In an effort to meet its UN food waste goal by 2030, the European Commission has announced the creation of a new platform on food loss and waste.
Last year the United Nations adopted its post-2015 agenda, setting out 17 Sustainable Development Goals (SDGs) to tackle contemporary global challenges by 2030. One of them was to halve per capita food waste at the retail and consumer level by 2030, and reduce food losses along the food production and supply chains.
According to the latest data, 70% of EU food waste arises in the household, food service and retail sectors, with the production and processing sectors contributing the remaining 30%.
In a recent interview with EURACTIV, former European Commissioner for Environment Janez Potočnik said that the transformation of our current economic model could bring great opportunities both for our economies and for our quality of life.
“Whilst the Sustainable Development Goals are designed to benefit the entire world, all countries have the responsibility to make the plan a reality and their achievement should be at the very heart of European policy development,” he said.
Food waste takes centre stage in the EU’s ambitious Circular Economy plan, which includes legislative proposals on waste to stimulate Europe’s transition towards a circular economy. The Communication on Circular Economy called on the Commission to establish a platform dedicated to food waste prevention bringing together member states and all actors in the food chain.
According to the EU executive, approximately 88 million tons of food are wasted annually in the EU, with associated costs estimated at €143 billion.
The EU Platform on Food Losses and Food Waste (FLW) aims to support all actors in defining measures needed to prevent food waste, sharing best practice and evaluating the progress made over time.
The new platform
The FLW Platform is an informal Commission expert group, which will be composed of a maximum of 70 members representing the public and private sectors. It will include competent authorities from member states, EU umbrella organisations and federations involved in food waste prevention, NGOs, and EU bodies (e.g. Committee of Regions).
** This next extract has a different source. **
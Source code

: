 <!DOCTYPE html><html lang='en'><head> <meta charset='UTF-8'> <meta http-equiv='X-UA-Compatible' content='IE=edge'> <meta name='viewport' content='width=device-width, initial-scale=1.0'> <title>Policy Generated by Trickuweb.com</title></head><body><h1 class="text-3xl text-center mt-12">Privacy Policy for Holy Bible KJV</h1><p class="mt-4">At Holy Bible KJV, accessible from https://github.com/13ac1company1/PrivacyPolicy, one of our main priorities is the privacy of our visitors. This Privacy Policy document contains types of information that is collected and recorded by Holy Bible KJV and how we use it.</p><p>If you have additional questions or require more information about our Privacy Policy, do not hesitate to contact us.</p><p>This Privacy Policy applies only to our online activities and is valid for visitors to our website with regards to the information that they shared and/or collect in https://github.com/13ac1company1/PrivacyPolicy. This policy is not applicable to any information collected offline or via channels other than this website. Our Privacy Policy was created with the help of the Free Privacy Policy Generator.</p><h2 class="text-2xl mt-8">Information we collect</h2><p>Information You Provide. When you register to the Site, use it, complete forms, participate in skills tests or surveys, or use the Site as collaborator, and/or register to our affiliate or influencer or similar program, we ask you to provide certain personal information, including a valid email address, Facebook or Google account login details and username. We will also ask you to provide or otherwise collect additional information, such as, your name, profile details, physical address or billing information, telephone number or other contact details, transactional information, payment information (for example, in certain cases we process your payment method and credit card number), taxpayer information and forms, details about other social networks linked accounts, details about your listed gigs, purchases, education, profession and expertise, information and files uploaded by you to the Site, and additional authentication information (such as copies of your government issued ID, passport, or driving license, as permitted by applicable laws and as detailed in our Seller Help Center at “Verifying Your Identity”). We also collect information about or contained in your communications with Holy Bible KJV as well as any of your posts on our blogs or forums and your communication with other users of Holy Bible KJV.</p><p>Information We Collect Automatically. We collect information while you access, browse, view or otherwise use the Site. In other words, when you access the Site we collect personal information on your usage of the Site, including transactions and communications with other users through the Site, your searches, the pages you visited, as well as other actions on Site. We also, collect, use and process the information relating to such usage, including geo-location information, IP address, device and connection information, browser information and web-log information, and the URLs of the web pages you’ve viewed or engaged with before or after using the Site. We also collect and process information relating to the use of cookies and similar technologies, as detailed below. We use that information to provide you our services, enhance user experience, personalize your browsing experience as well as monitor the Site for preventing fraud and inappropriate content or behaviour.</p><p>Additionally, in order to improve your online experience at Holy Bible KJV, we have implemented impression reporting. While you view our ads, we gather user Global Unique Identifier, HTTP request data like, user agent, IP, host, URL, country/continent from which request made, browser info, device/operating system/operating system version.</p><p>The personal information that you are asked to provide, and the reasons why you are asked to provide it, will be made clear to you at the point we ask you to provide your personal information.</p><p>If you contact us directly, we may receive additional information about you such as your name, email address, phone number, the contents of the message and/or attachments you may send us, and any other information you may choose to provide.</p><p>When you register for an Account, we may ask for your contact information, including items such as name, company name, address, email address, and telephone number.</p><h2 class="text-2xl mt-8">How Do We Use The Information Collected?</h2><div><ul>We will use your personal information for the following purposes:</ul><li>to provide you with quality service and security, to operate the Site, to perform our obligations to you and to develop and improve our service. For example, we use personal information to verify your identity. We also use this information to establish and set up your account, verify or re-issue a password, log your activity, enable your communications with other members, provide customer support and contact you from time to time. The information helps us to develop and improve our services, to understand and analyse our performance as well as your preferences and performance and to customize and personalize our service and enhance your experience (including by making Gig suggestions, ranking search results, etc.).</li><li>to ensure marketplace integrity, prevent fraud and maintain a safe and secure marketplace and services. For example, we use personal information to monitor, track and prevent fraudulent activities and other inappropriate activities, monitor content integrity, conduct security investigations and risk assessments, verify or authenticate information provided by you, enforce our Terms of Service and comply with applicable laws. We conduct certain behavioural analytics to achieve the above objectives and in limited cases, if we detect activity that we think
Chaired by a representative of the European Commission, the Platform will meet at least twice a year. Its main goal will be to assist the Commission “in identifying and prioritising actions to be taken at EU level in order to prevent food losses and food waste”. It will also help other member states identify and implement appropriate actions to take on a national, regional and local level.
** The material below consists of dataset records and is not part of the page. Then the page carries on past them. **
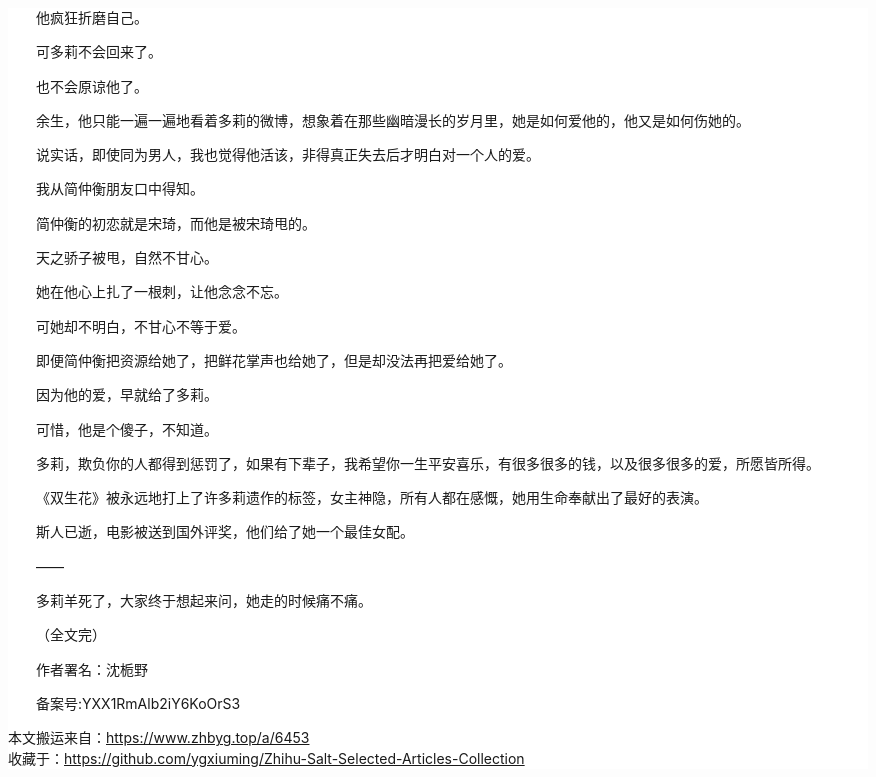 &emsp;&emsp;他疯狂折磨自己。  
  
&emsp;&emsp;可多莉不会回来了。  
  
&emsp;&emsp;也不会原谅他了。  
  
&emsp;&emsp;余生，他只能一遍一遍地看着多莉的微博，想象着在那些幽暗漫长的岁月里，她是如何爱他的，他又是如何伤她的。  
  
&emsp;&emsp;说实话，即使同为男人，我也觉得他活该，非得真正失去后才明白对一个人的爱。  
  
&emsp;&emsp;我从简仲衡朋友口中得知。  
  
&emsp;&emsp;简仲衡的初恋就是宋琦，而他是被宋琦甩的。  
  
&emsp;&emsp;天之骄子被甩，自然不甘心。  
  
&emsp;&emsp;她在他心上扎了一根刺，让他念念不忘。  
  
&emsp;&emsp;可她却不明白，不甘心不等于爱。  
  
&emsp;&emsp;即便简仲衡把资源给她了，把鲜花掌声也给她了，但是却没法再把爱给她了。  
  
&emsp;&emsp;因为他的爱，早就给了多莉。  
  
&emsp;&emsp;可惜，他是个傻子，不知道。  
  
&emsp;&emsp;多莉，欺负你的人都得到惩罚了，如果有下辈子，我希望你一生平安喜乐，有很多很多的钱，以及很多很多的爱，所愿皆所得。  
  
&emsp;&emsp;《双生花》被永远地打上了许多莉遗作的标签，女主神隐，所有人都在感慨，她用生命奉献出了最好的表演。  
  
&emsp;&emsp;斯人已逝，电影被送到国外评奖，他们给了她一个最佳女配。  
  
&emsp;&emsp;——  
  
&emsp;&emsp;多莉羊死了，大家终于想起来问，她走的时候痛不痛。  
  
&emsp;&emsp;（全文完）  
  
&emsp;&emsp;作者署名：沈栀野  
  
&emsp;&emsp;备案号:YXX1RmAlb2iY6KoOrS3  
  
本文搬运来自：https://www.zhbyg.top/a/6453  
 收藏于：https://github.com/ygxiuming/Zhihu-Salt-Selected-Articles-Collection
According to the terms, the Platform will adopt its opinions, recommendations or reports by consensus.
In the event of a vote, the outcome of the vote shall be decided by simple majority of the members with those who have voted against shall have the right to have the reasons for their position recorded in the meeting report.
Turn to innovation
Annabelle Williams, managing director of RISE Foundation, an independent foundation whose main objective is to support a sustainable and internationally competitive rural economy across Europe, welcomed this “next step” in the EU Action Plan for the Circular Economy.
“The COP 21 Paris Agreement on Climate action and the Sustainable Development Goals have helped highlight the urgent need for systematic change in our food production and consumption systems,” Williams told euractiv.com. She added that the only way to address the unacceptably high levels of food waste in Europe is to bring stakeholders together from across the food chain.
Stakeholders do not work in isolation, she said, but are rather part of a highly complex and inter-dependent chain, so systematic change can only come about if it is collective.
“From the production perspective, we need strong policy development that targets investment in innovation, knowledge transfer and structural change to help farmers to adapt their farming practices and become more resource use efficient,” she said.
“But we also need a greater investment and acceptance in managing unavoidable waste more effectively and so enabling the return of scarce nutrients back to our soils and the reduction of environmental pollution,” she added.
Milan’s Mayor, Giuliano Pisapi, recently told EURACTIV that food was at the core of some of our greatest problems, but at the same time, a vital part of their solution.
“That’s why 120 cities from all over the world have signed the Milan Urban Food Policy Pact, joining forces to build more sustainable urban food systems,” he stressed, adding that improving urban areas’ food culture and food systems will be fundamental in the next decades.
“It is therefore crucial that urban food strategies become a priority theme not only in the European Union, but at the global level. In October, in Quito, the New Urban Agenda will be adopted. We shall not lose the opportunity to change the future of our cities starting from food,” Pisapia added.